Like Doscher, the book goes into considerable depth about the vocal structures and mechanisms in the body. It may even read more easily to some readers. Also, if you have seen my articles on vocal fach, you will notice that the primo and secondo passagio locations for each fach are taken from this book. Miller also has a lot more suggestions for voice excercises to develop certain qualities.
The other nifty benefit to Miller is that there are more books that focus on each fach. I will probably write an article dedicated to them; however if you are interested, here are some noteworthy texts:
Singer’s Bible 3:
Fundamental’s of Great Vocal Technique: The teachings of Michael Trimble – Michael Trimble
Michael Trimble is a tenor who has appeared on youtube lately. He evidently comes from the golden age of singing as you can tell from the video (link below). Unlike the two aforementioned books, this one is a little easier on the wallet and takes its inspiration from the Bel canto school of singing. The Bel canto school is more about sense and feeling – the ‘feeling’ of the appoggio (the mechanism of breath support) which is explained in a number of ways.
The book contains insights from a number of well known singers as well as unnamed colleagues of Trimble who all describe the ways in which they engage with certain concepts (e.g. open throat, low breath, appoggio, vowel shape, tongue position) as well as Trimble’s own insights.
This is a book that you can read a page from and then test for yourself, which is rather complimentary to the extremely technical passages and prescriptive language of Miller or Doscher.
As promised, here is a clip of Michael Trimble singing.
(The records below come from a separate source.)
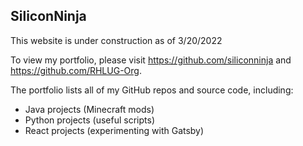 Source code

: ## SiliconNinja

This website is under construction as of 3/20/2022

To view my portfolio, please visit https://github.com/siliconninja
and https://github.com/RHLUG-Org.

The portfolio lists all of my GitHub repos and source code, including:
* Java projects (Minecraft mods)
* Python projects (useful scripts)
* React projects (experimenting with Gatsby)
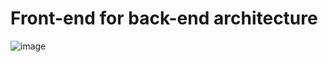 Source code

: # Front-end for back-end architecture
![image](https://user-images.githubusercontent.com/11343747/158349709-9b65e7df-665b-498b-8916-a333e7d27e6d.png)
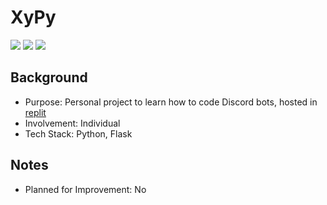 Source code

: # XyPy
<img src="https://img.shields.io/badge/Language-English-D5AE22"> <img src="https://img.shields.io/badge/Last Update-08/04/2021-0A7BBC"> <img src="https://img.shields.io/badge/Status-Not Tested-D7624B">

## Background
- Purpose: Personal project to learn how to code Discord bots, hosted in [replit](https://replit.com/@XybaFenix/XyPy)
- Involvement: Individual
- Tech Stack: Python, Flask

## Notes
- Planned for Improvement: No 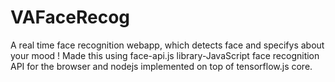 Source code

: # VAFaceRecog
A real time face recognition webapp, which detects face and specifys about your mood ! 
Made this using face-api.js library-JavaScript face recognition API for the browser and nodejs implemented on top of tensorflow.js core.
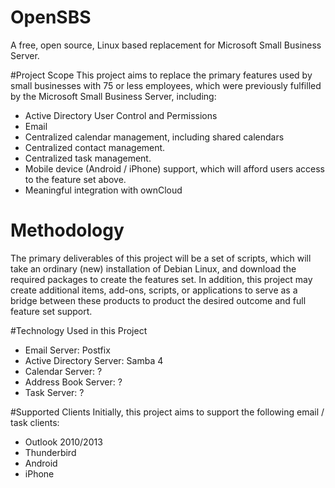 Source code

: # OpenSBS
A free, open source, Linux based replacement for Microsoft Small Business Server.

#Project Scope
This project aims to replace the primary features used by small businesses with 75 or less employees, which were previously fulfilled by the Microsoft Small Business Server, including:
* Active Directory User Control and Permissions
* Email
* Centralized calendar management, including shared calendars
* Centralized contact management.
* Centralized task management.
* Mobile device (Android / iPhone) support, which will afford users access to the feature set above.
* Meaningful integration with ownCloud
 
# Methodology
The primary deliverables of this project will be a set of scripts, which will take an ordinary (new) installation of Debian Linux, and download the required packages to create the features set. In addition, this project may create additional items, add-ons, scripts, or applications to serve as a bridge between these products to product the desired outcome and full feature set support.

#Technology Used in this Project
* Email Server: Postfix
* Active Directory Server: Samba 4
* Calendar Server: ?
* Address Book Server: ?
* Task Server: ?

#Supported Clients
Initially, this project aims to support the following email / task clients:
* Outlook 2010/2013
* Thunderbird
* Android
* iPhone
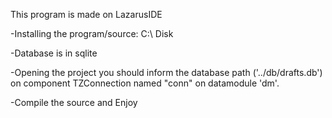 This program is made on LazarusIDE

-Installing the program/source: C:\ Disk

-Database is in sqlite

-Opening the project you should inform the database path ('../db/drafts.db') on component TZConnection named "conn" on datamodule 'dm'.

-Compile the source and Enjoy
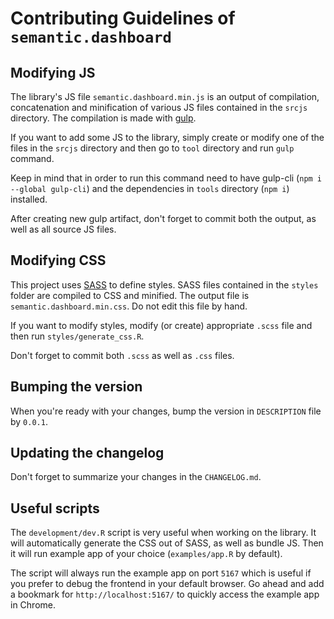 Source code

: # Contributing Guidelines of `semantic.dashboard`

## Modifying JS
The library's JS file `semantic.dashboard.min.js` is an output of compilation, concatenation and minification of various JS files contained in the `srcjs` directory. The compilation is made with [gulp](https://gulpjs.com/).

If you want to add some JS to the library, simply create or modify one of the files in the `srcjs` directory and then go to `tool` directory and run `gulp` command. 

Keep in mind that in order to run this command need to have gulp-cli (`npm i --global gulp-cli`) and the dependencies in `tools` directory (`npm i`) installed.

After creating new gulp artifact, don't forget to commit both the output, as well as all source JS files.


## Modifying CSS
This project uses [SASS](https://sass-lang.com/) to define styles. SASS files contained in the `styles` folder are compiled to CSS and minified. The output file is `semantic.dashboard.min.css`. Do not edit this file by hand. 

If you want to modify styles, modify (or create) appropriate `.scss` file and then run `styles/generate_css.R`. 

Don't forget to commit both `.scss` as well as `.css` files.

## Bumping the version
When you're ready with your changes, bump the version in `DESCRIPTION` file by `0.0.1`.

## Updating the changelog
Don't forget to summarize your changes in the `CHANGELOG.md`.


## Useful scripts
The `development/dev.R` script is very useful when working on the library. It will automatically generate the CSS out of SASS, as well as bundle JS. Then it will run example app of your choice (`examples/app.R` by default). 

The script will always run the example app on port `5167` which is useful if you prefer to debug the frontend in your default browser. Go ahead and add a bookmark for `http://localhost:5167/` to quickly access the example app in Chrome.
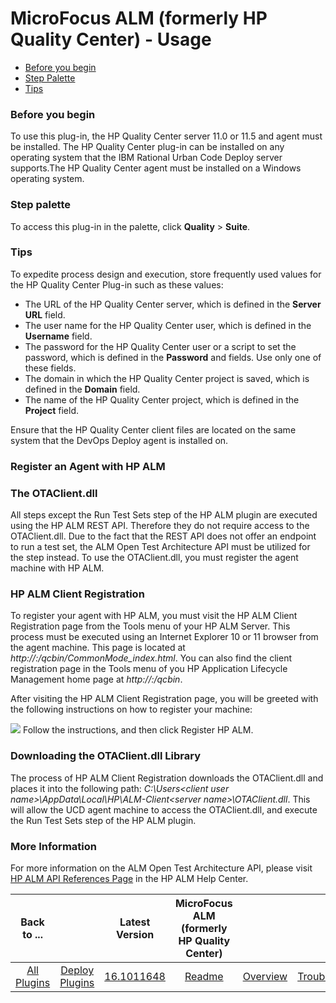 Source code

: 
# MicroFocus ALM (formerly HP Quality Center) - Usage

* [Before you begin](#before-you-begin)
* [Step Palette](#step-palette)
* [Tips](#tips)

### Before you begin

To use this plug-in, the HP Quality Center server 11.0 or 11.5 and agent must be installed. The HP Quality Center plug-in can be installed on any operating system that the IBM Rational Urban Code Deploy server supports.The HP Quality Center agent must be installed on a Windows operating system.

### **Step palette**

To access this plug-in in the palette, click **Quality** > **Suite**.

### **Tips**

To expedite process design and execution, store frequently used values for the HP Quality Center Plug-in such as these values:

* The URL of the HP Quality Center server, which is defined in the **Server URL** field.
* The user name for the HP Quality Center user, which is defined in the **Username** field.
* The password for the HP Quality Center user or a script to set the password, which is defined in the **Password** and  fields. Use only one of these fields.
* The domain in which the HP Quality Center project is saved, which is defined in the **Domain** field.
* The name of the HP Quality Center project, which is defined in the **Project** field.

Ensure that the HP Quality Center client files are located on the same system that the DevOps Deploy agent is installed on.

### Register an Agent with HP ALM

### The OTAClient.dll

All steps except the Run Test Sets step of the HP ALM plugin are executed using the HP ALM REST API. Therefore they do not require access to the OTAClient.dll. Due to the fact that the REST API does not offer an endpoint to run a test set, the ALM Open Test Architecture API must be utilized for the step instead. To use the OTAClient.dll, you must register the agent machine with HP ALM.

### HP ALM Client Registration

To register your agent with HP ALM, you must visit the HP ALM Client Registration page from the Tools menu of your HP ALM Server. This process must be executed using an Internet Explorer 10 or 11 browser from the agent machine. This page is located at *http://<hp-alm-server-name>:<port>/qcbin/CommonMode\_index.html*. You can also find the client registration page in the Tools menu of you HP Application Lifecycle Management home page at *http://<hp-alm-server-name>:<port>/qcbin*.

After visiting the HP ALM Client Registration page, you will be greeted with the following instructions on how to register your machine:

[![](media/screen-shot-2017-08-17-at-1.18.24-pm.png)](media/screen-shot-2017-08-17-at-1.18.24-pm.png)
Follow the instructions, and then click Register HP ALM.

### Downloading the OTAClient.dll Library

The process of HP ALM Client Registration downloads the OTAClient.dll and places it into the following path: *C:\Users\<client user name>\AppData\Local\HP\ALM-Client\<server name>\OTAClient.dll*. This will allow the UCD agent machine to access the OTAClient.dll, and execute the Run Test Sets step of the HP ALM plugin.

### More Information

For more information on the ALM Open Test Architecture API, please visit [HP ALM API References Page](http://alm-help.saas.hpe.com/en/12.50/online_help/Content/api_guides_main_page.htm) in the HP ALM Help Center.

|Back to ...||Latest Version|MicroFocus ALM (formerly HP Quality Center) |||||
| :---: | :---: | :---: | :---: | :---: | :---: | :---: | :---: |
|[All Plugins](../../index.md)|[Deploy Plugins](../README.md)|[16.1011648](https://raw.githubusercontent.com/UrbanCode/IBM-UCD-PLUGINS/main/files/HPQualityCenter/HPQualityCenter-16.1011648.zip)|[Readme](README.md)|[Overview](overview.md)|[Troubleshooting](troubleshooting.md)|[Steps](steps.md)|[Downloads](downloads.md)|
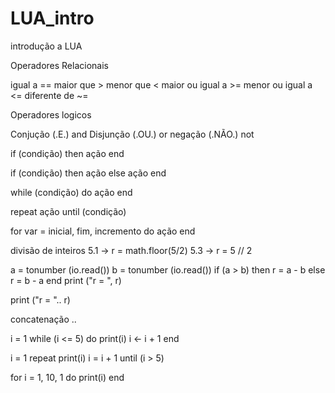 # LUA_intro
introdução a LUA

Operadores Relacionais

igual a     ==
maior que   >
menor que   <
maior ou igual a >=
menor ou igual a <=
diferente de ~=

Operadores logicos

Conjução (.E.)    and
Disjunção (.OU.)  or
negação (.NÃO.)   not

if (condição) then
  ação
end

if (condição) then
  ação
else
  ação
end

while (condição) do
  ação
end

repeat
  ação
until (condição)


for var = inicial, fim, incremento do
  ação
end

divisão de inteiros
5.1 -> r = math.floor(5/2)
5.3 -> r = 5 // 2

a = tonumber (io.read())
b = tonumber (io.read())
if (a > b) then
  r = a - b
else
  r = b - a
end
print ("r = ", r)

print ("r = ".. r)

concatenação ..

i = 1
while (i <= 5) do
  print(i)
  i <- i + 1
end

i = 1
repeat
  print(i)
  i = i + 1
until (i > 5)

for i = 1, 10, 1 do
  print(i)
end





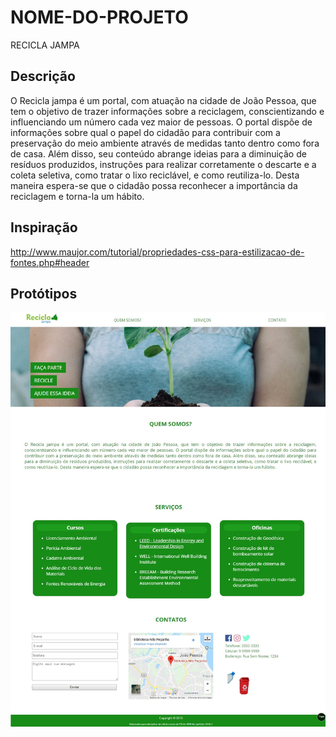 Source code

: # NOME-DO-PROJETO
RECICLA JAMPA
## Descrição
O Recicla jampa é um portal, com atuação na cidade de João Pessoa, que tem o objetivo de trazer informações sobre a reciclagem, conscientizando e influenciando um número cada vez maior de pessoas. O portal dispõe de informações sobre qual o papel do cidadão para contribuir com a preservação do meio ambiente através de medidas tanto dentro como fora de casa. Além disso, seu conteúdo abrange ideias para a diminuição de resíduos produzidos, instruções para realizar corretamente o descarte e a coleta seletiva, como tratar o lixo reciclável, e como reutiliza-lo. Desta maneira espera-se que o cidadão possa reconhecer a importância da reciclagem e torna-la um hábito.
## Inspiração
http://www.maujor.com/tutorial/propriedades-css-para-estilizacao-de-fontes.php#header

## Protótipos
![alt text](img/home.jpg)

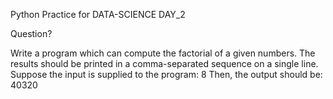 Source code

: Python Practice for DATA-SCIENCE DAY_2

Question?

Write a program which can compute the factorial of a given numbers. The results should be printed in a comma-separated sequence on a single line. 
Suppose the input is supplied to the program: 8 
Then, the output should be: 40320
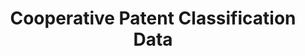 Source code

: ---
bigquery: https://console.cloud.google.com/bigquery?p=patents-public-data&d=cpc&page=dataset
citation: '“Cooperative Patent Classification” by the EPO and USPTO, for public use. '
contributors: EPO, USPTO
cost: None
description: Cooperative Patent Classification Data contains the scheme and definitions
  of the Cooperative Patent Classification system for classifying patent documents.
  The CPC is the result of a partnership between the EPO and the USPTO in their joint
  effort to develop a common, internationally compatible classification system for
  technical documents, in particular patent publications, which will be used by both
  offices in the patent granting process
documentation: https://www.cooperativepatentclassification.org/cpcSchemeAndDefinitions
last_edit: 04/08/2022, 03:07:02
location: https://www.cooperativepatentclassification.org/index
maintained_by: USPTO, EPO
schema_fields:
- glossary
- sizeCache
- level
- titleFull
- residual_references
- symbol
- applicationReferences
- not_allocatable
- notAllocatable
- breakdownCode
- residualReferences
- synonyms
- title_part
- children
- application_references
- childGroups
- additional_only
- status
- informative_references
- informativeReferences
- limitingReferences
- title_full
- breakdown_code
- limiting_references
- date_revised
- ipcConcordant
- dateRevised
- ipc_concordant
- definition
- child_groups
- parents
- titlePart
shortname: cooperative_patent_classification
tags:
- patents
- science
title: Cooperative Patent Classification Data
uuid: 984374a7-16e9-4b35-9445-458daceb01bf
--- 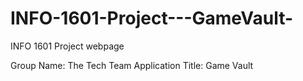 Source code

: # INFO-1601-Project---GameVault-
INFO 1601 Project webpage

Group Name: The Tech Team
Application Title: Game Vault
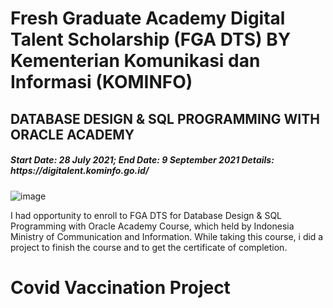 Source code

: <!DOCTYPE html>
<html>
<body>

<h1>Fresh Graduate Academy Digital Talent Scholarship (FGA DTS) BY Kementerian Komunikasi dan Informasi (KOMINFO)</h1>
    <h2>DATABASE DESIGN & SQL PROGRAMMING WITH ORACLE ACADEMY </h2>
  <h5>  Start Date: 28 July 2021;
End Date: 9 September 2021
Details: https://digitalent.kominfo.go.id/
</h5>

![image](https://user-images.githubusercontent.com/84371817/133924988-e0b18ad4-999a-41bc-b961-d71e14386467.png)
<p>I had opportunity to enroll to FGA DTS for Database Design & SQL Programming with Oracle Academy Course, which held by Indonesia Ministry of Communication and Information. While taking this course, i did a project to finish the course and to get the certificate of completion. </p>
  

</body>

<!DOCTYPE html>
<html>
<body>

<h1>Covid Vaccination Project </h1>
    

<p> </p>
    

    
    

</body>
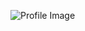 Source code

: ![Profile Image](https://www.google.com/imgres?imgurl=https%3A%2F%2Fthumbs.dreamstime.com%2Fb%2Fyoung-attractive-business-woman-working-computer-isolated-white-background-35981110.jpg&imgrefurl=https%3A%2F%2Fwww.dreamstime.com%2Fstock-photo-young-attractive-business-woman-working-computer-isolated-white-background-image35981110&docid=uuwbJq2OYQRsQM&tbnid=IvSVAuVmarg5KM%3A&vet=10ahUKEwjRsqqU4N7cAhVnneAKHUsaDVQQMwg5KAUwBQ..i&w=800&h=627&hl=en&safe=strict&bih=747&biw=1522&q=woman%20working%20on%20computer&ved=0ahUKEwjRsqqU4N7cAhVnneAKHUsaDVQQMwg5KAUwBQ&iact=mrc&uact=8)
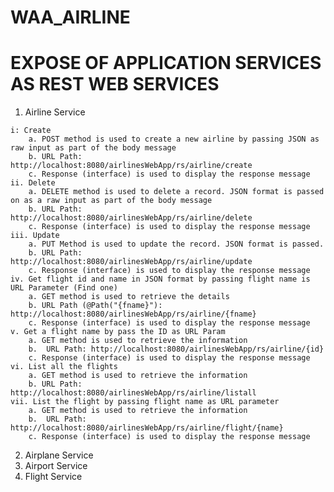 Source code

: # WAA_AIRLINE
# EXPOSE OF APPLICATION SERVICES AS REST WEB SERVICES
  1. Airline Service
  	
  	i: Create
  		a. POST method is used to create a new airline by passing JSON as raw input as part of the body message
  		b. URL Path: http://localhost:8080/airlinesWebApp/rs/airline/create
  		c. Response (interface) is used to display the response message
  	ii. Delete
  		a. DELETE method is used to delete a record. JSON format is passed on as a raw input as part of the body message
  		b. URL Path:  http://localhost:8080/airlinesWebApp/rs/airline/delete
  		c. Response (interface) is used to display the response message
  	iii. Update 
  		a. PUT Method is used to update the record. JSON format is passed. 
  		b. URL Path:  http://localhost:8080/airlinesWebApp/rs/airline/update
  		c. Response (interface) is used to display the response message 
  	iv. Get flight id and name in JSON format by passing flight name is URL Parameter (Find one)
  		a. GET method is used to retrieve the details
  		b. URL Path (@Path("{fname}"): http://localhost:8080/airlinesWebApp/rs/airline/{fname}
  		c. Response (interface) is used to display the response message
  	v. Get a flight name by pass the ID as URL Param
  		a. GET method is used to retrieve the information
  		b.  URL Path: http://localhost:8080/airlinesWebApp/rs/airline/{id}
  		c. Response (interface) is used to display the response message
  	vi. List all the flights
  		a. GET method is used to retrieve the information
  		b. URL Path: http://localhost:8080/airlinesWebApp/rs/airline/listall
  	vii. List the flight by passing flight name as URL parameter
  		a. GET method is used to retrieve the information
  		b.  URL Path: http://localhost:8080/airlinesWebApp/rs/airline/flight/{name}
  		c. Response (interface) is used to display the response message
  	
  2. Airplane Service
  3. Airport Service
  4. Flight Service

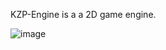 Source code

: KZP-Engine is a a 2D game engine.

![image](https://github.com/KarimZoPr0/Kzp-Engine/assets/58335539/1d7d8262-59c3-451e-85f0-753e41f508cb)

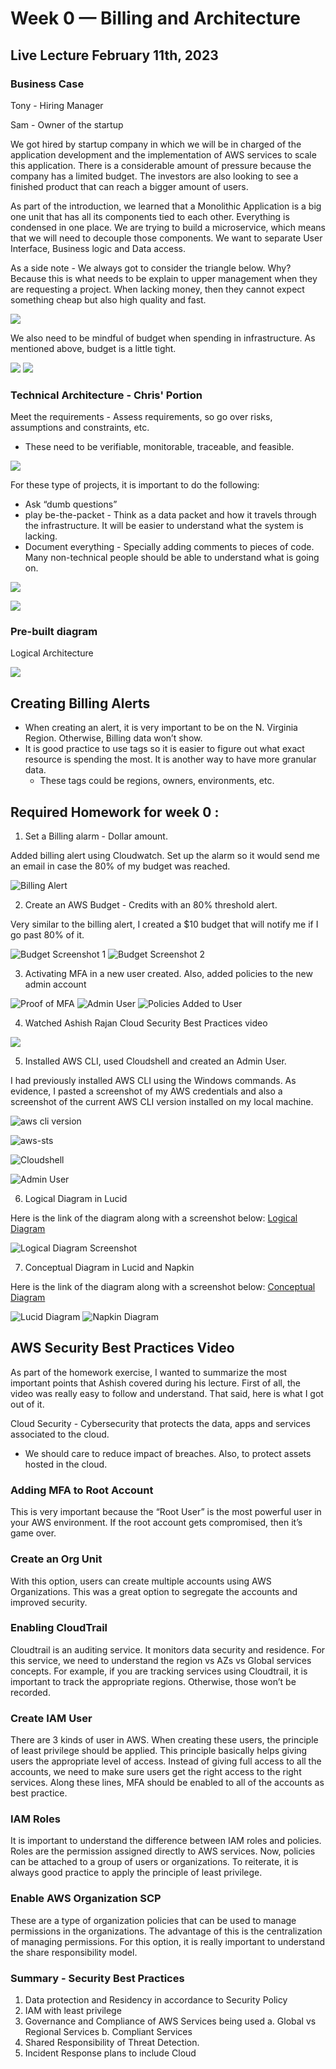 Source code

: # Week 0 — Billing and Architecture

## Live Lecture February 11th, 2023

### Business Case 


Tony - Hiring Manager

Sam - Owner of the startup 

We got hired by startup company in which we will be in charged of the application development and the implementation of AWS services to scale this application. There is a considerable amount of pressure because the company has a limited budget. The investors are also looking to see a finished product that can reach a bigger amount of users. 

As part of the introduction, we learned that a Monolithic Application is a big one unit that has all its components tied to each other. Everything is condensed in one place. We are trying to build a microservice, which means that we will need to decouple those components. We want to separate User Interface, Business logic and Data access. 

As a side note - We always got to consider the triangle below. Why? Because this is what needs to be explain to upper management when they are requesting a project. When lacking money, then they cannot expect something cheap but also high quality and fast. 

![](images/2023-02-14-21-50-21.png)

We also need to be mindful of budget when spending in infrastructure. As mentioned above, budget is a little tight.  

![](images/2023-02-14-21-50-53.png)
![](images/2023-02-14-21-51-08.png)

### Technical Architecture - Chris' Portion 

Meet the requirements - Assess requirements, so go over risks, assumptions and constraints, etc. 

- These need to be verifiable, monitorable, traceable, and feasible.

![](images/2023-02-14-21-52-10.png)

For these type of projects, it is important to do the following: 

- Ask “dumb questions”
- play be-the-packet - Think as a data packet and how it travels through the infrastructure. It will be easier to understand what the system is lacking.
- Document everything - Specially adding comments to pieces of code. Many non-technical people should be able to understand what is going on.

![](images/2023-02-14-21-53-04.png)

![](images/2023-02-14-21-53-33.png)

### Pre-built diagram

Logical Architecture 

![](images/2023-02-14-21-53-58.png)

## Creating Billing Alerts

- When creating an alert, it is very important to be on the N. Virginia Region. Otherwise, Billing data won’t show.
- It is good practice to use tags so it is easier to figure out what exact resource is spending the most. It is another way to have more granular data.
    - These tags could be regions, owners, environments, etc.



## Required Homework for week 0 : 

1. Set a Billing alarm - Dollar amount. 

Added billing alert using Cloudwatch. Set up the alarm so it would send me an email in case the 80% of my budget was reached.   

![Billing Alert](images/2023-02-13-21-02-15.png)


2. Create an AWS Budget - Credits with an 80% threshold alert. 

Very similar to the billing alert, I created a $10 budget that will notify me if I go past 80% of it. 


![Budget Screenshot 1](images/2023-02-12-14-50-27.png)
![Budget Screenshot 2](images/2023-02-12-14-51-01.png)

3. Activating MFA in a new user created. Also, added policies to the new admin account

![Proof of MFA](images/2023-02-12-14-53-08.png)
![Admin User](images/2023-02-12-14-54-03.png)
![Policies Added to User](images/2023-02-12-14-54-59.png)

4. Watched Ashish Rajan Cloud Security Best Practices video 

![](images/2023-02-13-22-06-50.png)

5. Installed AWS CLI, used Cloudshell and created an Admin User. 

I had previously installed AWS CLI using the Windows commands. As evidence, I pasted a screenshot of my AWS credentials and also a screenshot of the current AWS CLI version installed on my local machine. 

![aws cli version](images/2023-02-14-22-06-45.png)

![aws-sts](images/2023-02-15-21-43-36.png)

![Cloudshell](images/2023-02-14-22-13-01.png)

![Admin User](images/2023-02-14-22-10-03.png)

6. Logical Diagram in Lucid

Here is the link of the diagram along with a screenshot below: [Logical Diagram](https://lucid.app/lucidchart/a95a435a-8f70-40df-89c3-283f63c96fea/edit?viewport_loc=-336%2C-252%2C2994%2C1423%2C0_0&invitationId=inv_60bf124b-1548-4d62-bc7e-4d63f98e3344)

![Logical Diagram Screenshot](images/2023-02-15-18-54-22.png)

7. Conceptual Diagram in Lucid and Napkin

Here is the link of the diagram along with a screenshot below: [Conceptual Diagram](https://lucid.app/lucidchart/b1450513-c409-4cda-930f-91e76050f2f1/edit?viewport_loc=-783%2C-584%2C3700%2C1759%2C0_0&invitationId=inv_01b8ef66-2b65-4842-bf4e-26868dd155d4)

![Lucid Diagram](images/2023-02-15-19-01-59.png)
![Napkin Diagram](images/2023-02-15-19-13-04.png)

## AWS Security Best Practices Video

As part of the homework exercise, I wanted to summarize the most important points that Ashish covered during his lecture. First of all, the video was really easy to follow and understand. That said, here is what I got out of it. 

Cloud Security - Cybersecurity that protects the data, apps and services associated to the cloud. 

- We should care to reduce impact of breaches. Also, to protect assets hosted in the cloud.

### Adding MFA to Root Account

This is very important because the “Root User” is the most powerful user in your AWS environment. If the root account gets compromised, then it’s game over. 

### Create an Org Unit

With this option, users can create multiple accounts using AWS Organizations. This was a great option to segregate the accounts and improved security. 

### Enabling CloudTrail

Cloudtrail is an auditing service. It monitors data security and residence. For this service, we need to understand the region vs AZs vs Global services concepts. For example, if you are tracking services using Cloudtrail, it is important to track the appropriate regions. Otherwise, those won’t be recorded. 

### Create IAM User

There are 3 kinds of user in AWS. When creating these users, the principle of least privilege should be applied. This principle basically helps giving users the appropriate level of access. Instead of giving full access to all the accounts, we need to make sure users get the right access to the right services. Along these lines, MFA should be enabled to all of the accounts as best practice. 

### IAM Roles

It is important to understand the difference between IAM roles and policies. Roles are the permission assigned directly to AWS services. Now, policies can be attached to a group of users or organizations. To reiterate, it is always good practice to apply the principle of least privilege. 

### Enable AWS Organization SCP

These are a type of organization policies that can be used to manage permissions in the organizations. The advantage of this is the centralization of managing permissions. For this option, it is really important to understand the share responsibility model.

### Summary - Security Best Practices

1. Data protection and Residency in accordance to Security Policy
2. IAM with least privilege 
3. Governance and Compliance of AWS Services being used
    a. Global vs Regional Services
    b. Compliant Services
4. Shared Responsibility of Threat Detection. 
5. Incident Response plans to include Cloud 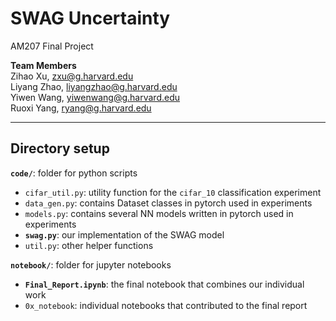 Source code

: # SWAG Uncertainty
AM207 Final Project

**Team Members**  
Zihao Xu, zxu@g.harvard.edu  
Liyang Zhao, liyangzhao@g.harvard.edu  
Yiwen Wang, yiwenwang@g.harvard.edu  
Ruoxi Yang, ryang@g.harvard.edu

---

## Directory setup
**`code/`**: folder for python scripts
- `cifar_util.py`: utility function for the `cifar_10` classification experiment
- `data_gen.py`: contains Dataset classes in pytorch used in experiments
- `models.py`: contains several NN models written in pytorch used in experiments
- **`swag.py`**: our implementation of the SWAG model
- `util.py`: other helper functions

**`notebook/`**: folder for jupyter notebooks
- **`Final_Report.ipynb`**: the final notebook that combines our individual work
- `0x_notebook`: individual notebooks that contributed to the final report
Sadly, due to health reasons, he had to cut his professional career short; but this does not take away from the golden-aged knowledge that he can impart:
What if I am not a classical singer? Can I benefit from these books?
I am in the process of going through more texts. My recommendation for contemporary singers is to start with Doscher. Miller is a great person to go to if you want a good training regiment of exercizes to develop the core of your voice, no matter what style you sing. Trimble may also be useful for development of the appoggio – which is something that all singers should have.
If you are well versed in how your breathing mechanism, body and vocal structure works at a technical level, you will save a lot more time when talking to a teacher. These are three of the 9-10 or so books that I would recommend for basically everyone who wants to sing or teach singing. If anything, I would say at this point that they are my top three picks!
DISCLAIMER: Use these books for knowledge and understanding of yourself or, potentially, your students. Remember, there is no 100% right person to follow. These are simply the best books that I believe exist around vocal pedagogy at this time.
Thanks for coming along.
As always, happy singing!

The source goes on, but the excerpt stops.